Saved entries:
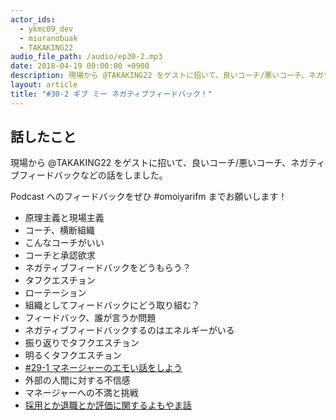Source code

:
 ```yaml
---
actor_ids:
  - ykmc09_dev
  - miuranobuak
  - TAKAKING22
audio_file_path: /audio/ep30-2.mp3
date: 2018-04-19 00:00:00 +0900
description: 現場から @TAKAKING22 をゲストに招いて、良いコーチ/悪いコーチ、ネガティブフィードバックなどの話をしました。
layout: article
title: "#30-2 ギブ ミー ネガティブフィードバック！"
---
```


## 話したこと
現場から @TAKAKING22 をゲストに招いて、良いコーチ/悪いコーチ、ネガティブフィードバックなどの話をしました。

Podcast へのフィードバックをぜひ #omoiyarifm までお願いします！

- 原理主義と現場主義
- コーチ、横断組織
- こんなコーチがいい
- コーチと承認欲求
- ネガティブフィードバックをどうもらう？
- タフクエスチョン
- ローテーション
- 組織としてフィードバックにどう取り組む？
- フィードバック、誰が言うか問題
- ネガティブフィードバックするのはエネルギーがいる
- 振り返りでタフクエスチョン
- 明るくタフクエスチョン
- [#29-1 マネージャーのエモい話をしよう](http://lean-agile.fm/episode/29-1)
- 外部の人間に対する不信感
- マネージャーへの不満と挑戦
- [採用とか退職とか評価に関するよもやま話](http://www.ryuzee.com/contents/blog/7077)
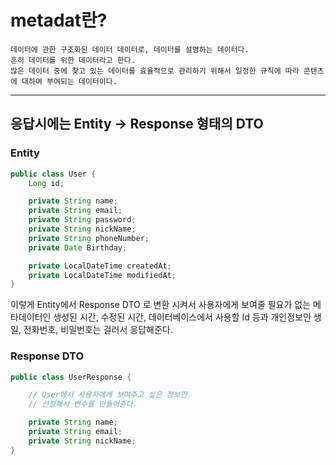 # metadat란?
    데이터에 관한 구조화된 데이터 데이터로, 데이터를 설명하는 데이터다.
    흔히 데이터를 위한 데이터라고 한다.
    많은 데이터 중에 찾고 있는 데이터를 효율적으로 관리하기 위해서 일정한 규칙에 따라 콘텐츠에 대하여 부여되는 데이터이다. 
------
## 응답시에는 Entity -> Response 형태의 DTO

### Entity
```java
public class User {
    Long id;

    private String name;
    private String email;
    private String password;
    private String nickName;
    private String phoneNumber;
    private Date Birthday;

    private LocalDateTime createdAt;
    private LocalDateTime modifiedAt;
}
```

이렇게 Entity에서 Response DTO 로 변환 시켜서 사용자에게 보여줄 필요가 없는 메타데이터인 생성된 시간, 수정된 시간, 데이터베이스에서 사용할 Id 등과 개인정보인 생일, 전화번호, 비밀번호는 걸러서 응답해준다.

### Response DTO

```java
public class UserResponse {

    // User에서 사용자에게 보여주고 싶은 정보만
    // 선정해서 변수를 만들어준다.

    private String name;
    private String email;
    private String nickName;
}
```



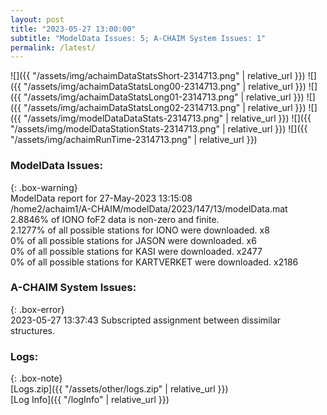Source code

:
 ```yaml
---
layout: post
title: "2023-05-27 13:00:00"
subtitle: "ModelData Issues: 5; A-CHAIM System Issues: 1"
permalink: /latest/
---
```


![]({{ "/assets/img/achaimDataStatsShort-2314713.png" | relative_url }})
![]({{ "/assets/img/achaimDataStatsLong00-2314713.png" | relative_url }})
![]({{ "/assets/img/achaimDataStatsLong01-2314713.png" | relative_url }})
![]({{ "/assets/img/achaimDataStatsLong02-2314713.png" | relative_url }})
![]({{ "/assets/img/modelDataDataStats-2314713.png" | relative_url }})
![]({{ "/assets/img/modelDataStationStats-2314713.png" | relative_url }})
![]({{ "/assets/img/achaimRunTime-2314713.png" | relative_url }})


### ModelData Issues:  
  
{: .box-warning}  
 ModelData report for 27-May-2023 13:15:08   
 /home2/achaim1/A-CHAIM/modelData/2023/147/13/modelData.mat   
 2.8846% of IONO foF2 data is non-zero and finite.   
 2.1277% of all possible stations for IONO were downloaded. x8   
 0% of all possible stations for JASON were downloaded. x6   
 0% of all possible stations for KASI were downloaded. x2477   
 0% of all possible stations for KARTVERKET were downloaded. x2186   
  
### A-CHAIM System Issues:  
  
{: .box-error}  
2023-05-27 13:37:43 Subscripted assignment between dissimilar structures.  

### Logs:  
  
{: .box-note}  
[Logs.zip]({{ "/assets/other/logs.zip" | relative_url }})  
[Log Info]({{ "/logInfo" | relative_url }})  
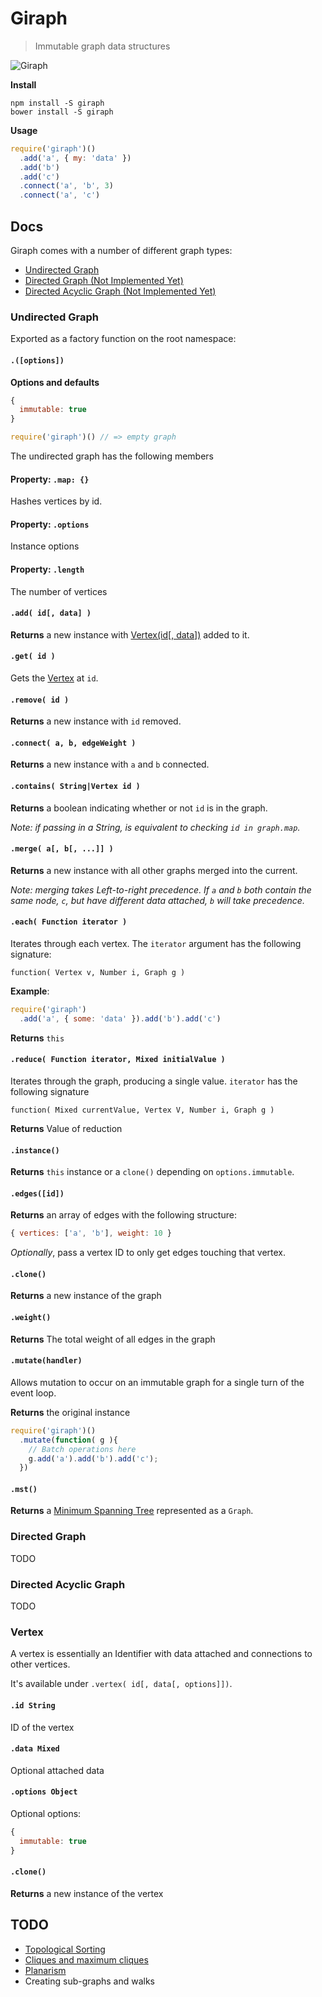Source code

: # Giraph

> Immutable graph data structures

![Giraph](http://storage.j0.hn/giraph-1.png)

__Install__

```
npm install -S giraph
bower install -S giraph
```

__Usage__

```javascript
require('giraph')()
  .add('a', { my: 'data' })
  .add('b')
  .add('c')
  .connect('a', 'b', 3)
  .connect('a', 'c')
```

## Docs

Giraph comes with a number of different graph types:

* [Undirected Graph](#undirected-graph)
* [Directed Graph (Not Implemented Yet)](#directed-graph)
* [Directed Acyclic Graph (Not Implemented Yet)](#directed-acyclic-graph)

### Undirected Graph

Exported as a factory function on the root namespace:

#### `.([options])`

__Options and defaults__

```javascript
{
  immutable: true
}
```

```javascript
require('giraph')() // => empty graph
```

The undirected graph has the following members

#### Property: `.map: {}`

Hashes vertices by id.

#### Property: `.options`

Instance options

#### Property: `.length`

The number of vertices

#### `.add( id[, data] )`

__Returns__ a new instance with [Vertex(id[, data])](#vertex) added to it.

#### `.get( id )`

Gets the [Vertex](#vertex) at `id`.

#### `.remove( id )`

__Returns__ a new instance with `id` removed.

#### `.connect( a, b, edgeWeight )`

__Returns__ a new instance with `a` and `b` connected.

#### `.contains( String|Vertex id )`

__Returns__ a boolean indicating whether or not `id` is in the graph.

_Note: if passing in a String, is equivalent to checking `id in graph.map`._

#### `.merge( a[, b[, ...]] )`

__Returns__ a new instance with all other graphs merged into the current.

_Note: merging takes Left-to-right precedence. If `a` and `b` both contain the same node, `c`, but have different data attached, `b` will take precedence._

#### `.each( Function iterator )`

Iterates through each vertex. The `iterator` argument has the following signature:

```
function( Vertex v, Number i, Graph g )
```

__Example__:

```javascript
require('giraph')
  .add('a', { some: 'data' }).add('b').add('c')
```

__Returns__ `this`

#### `.reduce( Function iterator, Mixed initialValue )`

Iterates through the graph, producing a single value. `iterator` has the following signature

```
function( Mixed currentValue, Vertex V, Number i, Graph g )
```

__Returns__ Value of reduction

#### `.instance()`

__Returns__ `this` instance or a `clone()` depending on `options.immutable`.

#### `.edges([id])`

__Returns__ an array of edges with the following structure:

```javascript
{ vertices: ['a', 'b'], weight: 10 }
```

_Optionally_, pass a vertex ID to only get edges touching that vertex.

#### `.clone()`

__Returns__ a new instance of the graph

#### `.weight()`

__Returns__ The total weight of all edges in the graph

#### `.mutate(handler)`

Allows mutation to occur on an immutable graph for a single turn of the event loop.

__Returns__ the original instance

```javascript
require('giraph')()
  .mutate(function( g ){
    // Batch operations here
    g.add('a').add('b').add('c');
  })
```

#### `.mst()`

__Returns__ a [Minimum Spanning Tree](https://www.wikiwand.com/en/MST) represented as a `Graph`.

### Directed Graph

TODO

### Directed Acyclic Graph

TODO

### Vertex

A vertex is essentially an Identifier with data attached and connections to other vertices.

It's available under `.vertex( id[, data[, options]])`.

#### `.id String`

ID of the vertex

#### `.data Mixed`

Optional attached data

#### `.options Object`

Optional options:

```javascript
{
  immutable: true
}
```

#### `.clone()`

__Returns__ a new instance of the vertex

## TODO

* [Topological Sorting](http://www.wikiwand.com/en/Topological_sorting)
* [Cliques and maximum cliques](https://www.wikiwand.com/en/Clique_(graph_theory))
* [Planarism](https://www.wikiwand.com/en/Planar_graph)
* Creating sub-graphs and walks
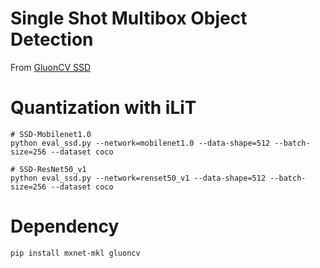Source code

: # Single Shot Multibox Object Detection

From [GluonCV SSD](https://github.com/dmlc/gluon-cv/blob/master/scripts/detection/ssd/eval_ssd.py)


# Quantization with iLiT
```
# SSD-Mobilenet1.0
python eval_ssd.py --network=mobilenet1.0 --data-shape=512 --batch-size=256 --dataset coco

# SSD-ResNet50_v1
python eval_ssd.py --network=renset50_v1 --data-shape=512 --batch-size=256 --dataset coco
```

# Dependency

```
pip install mxnet-mkl gluoncv

```
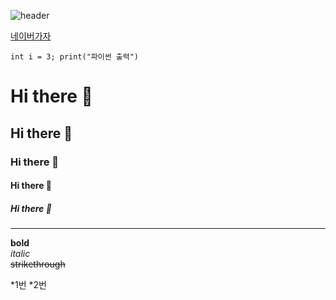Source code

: ![header](https://capsule-render.vercel.app/api?type=wave&color=auto&height=300&section=header&text=깃허브%20특강&fontSize=90)


[네이버가자](http://www.naver.com)

``` int i = 3; print("파이썬 출력") ```


# Hi there 👋
## Hi there 👋
### Hi there 👋
#### Hi there 👋
##### Hi there 👋
---
**bold** <br>
*italic* <br>
~~strikethrough~~ <br>

*1번
*2번
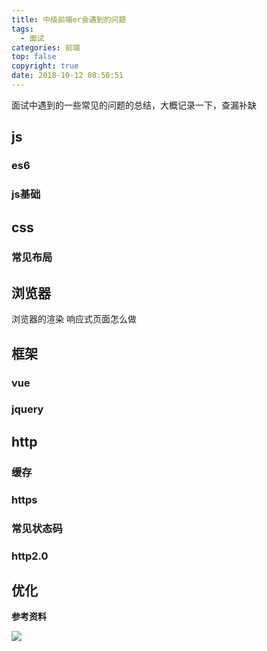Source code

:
 ```yaml
---
title: 中级前端er会遇到的问题
tags:
  - 面试
categories: 前端
top: false
copyright: true
date: 2018-10-12 08:50:51
---
```

面试中遇到的一些常见的问题的总结，大概记录一下，查漏补缺
<!--more-->
## js
### es6
### js基础

## css
### 常见布局

## 浏览器
浏览器的渲染
响应式页面怎么做

## 框架
### vue

### jquery

## http
### 缓存
### https
### 常见状态码
### http2.0

## 优化


**参考资料**
[]()

![](http://oankigr4l.bkt.clouddn.com/wexin.png)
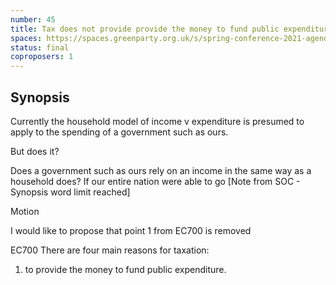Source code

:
 ```yaml
---
number: 45
title: Tax does not provide provide the money to fund public expenditure.
spaces: https://spaces.greenparty.org.uk/s/spring-conference-2021-agenda-forum2/?contentId=79501
status: final
coproposers: 1
---
```

## Synopsis

Currently the household model of income v expenditure is presumed to apply to the spending of a government such as ours.

But does it?

Does a government such as ours rely on an income in the same way as a household does? If our entire nation were able to go [Note from SOC - Synopsis word limit reached]

Motion

I would like to propose that point 1 from EC700 is removed

EC700 There are four main reasons for taxation:

1. to provide the money to fund public expenditure.
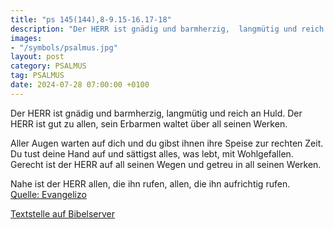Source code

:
 ```yaml
---
title: "ps 145(144),8-9.15-16.17-18"
description: "Der HERR ist gnädig und barmherzig,  langmütig und reich an Huld. Der HERR ist gut zu allen,  sein Erbarmen waltet über all seinen Werken.  Aller Augen warten auf dich und du gibst ihnen ihre Speise zur rechten Zeit. Du tust deine Hand auf und sättigst alles, was lebt, mit Wohl...."
images:
- "/symbols/psalmus.jpg"
layout: post
category: PSALMUS
tag: PSALMUS
date: 2024-07-28 07:00:00 +0100
---
```

Der HERR ist gnädig und barmherzig, 
langmütig und reich an Huld.
Der HERR ist gut zu allen, 
sein Erbarmen waltet über all seinen Werken.

Aller Augen warten auf dich und du gibst ihnen ihre Speise zur rechten Zeit.
Du tust deine Hand auf und sättigst alles, was lebt, mit Wohlgefallen.<!--more--> 
Gerecht ist der HERR auf all seinen Wegen 
und getreu in all seinen Werken.

Nahe ist der HERR allen, die ihn rufen, 
allen, die ihn aufrichtig rufen.<br>
[Quelle: Evangelizo](https://evangeliumtagfuertag.org/DE/gospel)

[Textstelle auf Bibelserver](https://www.bibleserver.com/EU/ps145(144),8-9.15-16.17-18)
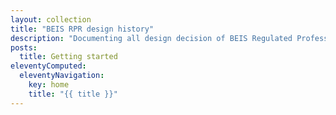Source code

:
 ```yaml
---
layout: collection
title: "BEIS RPR design history"
description: "Documenting all design decision of BEIS Regulated Professions Register (RPR)."
posts:
  title: Getting started
eleventyComputed:
  eleventyNavigation:
    key: home
    title: "{{ title }}"
---
```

__Directions__.
For each line in the data that contains the string "現場から", give a copy of that line.

__Written response__.
description: 現場から @TAKAKING22 をゲストに招いて、良いコーチ/悪いコーチ、ネガティブフィードバックなどの話をしました。
現場から @TAKAKING22 をゲストに招いて、良いコーチ/悪いコーチ、ネガティブフィードバックなどの話をしました。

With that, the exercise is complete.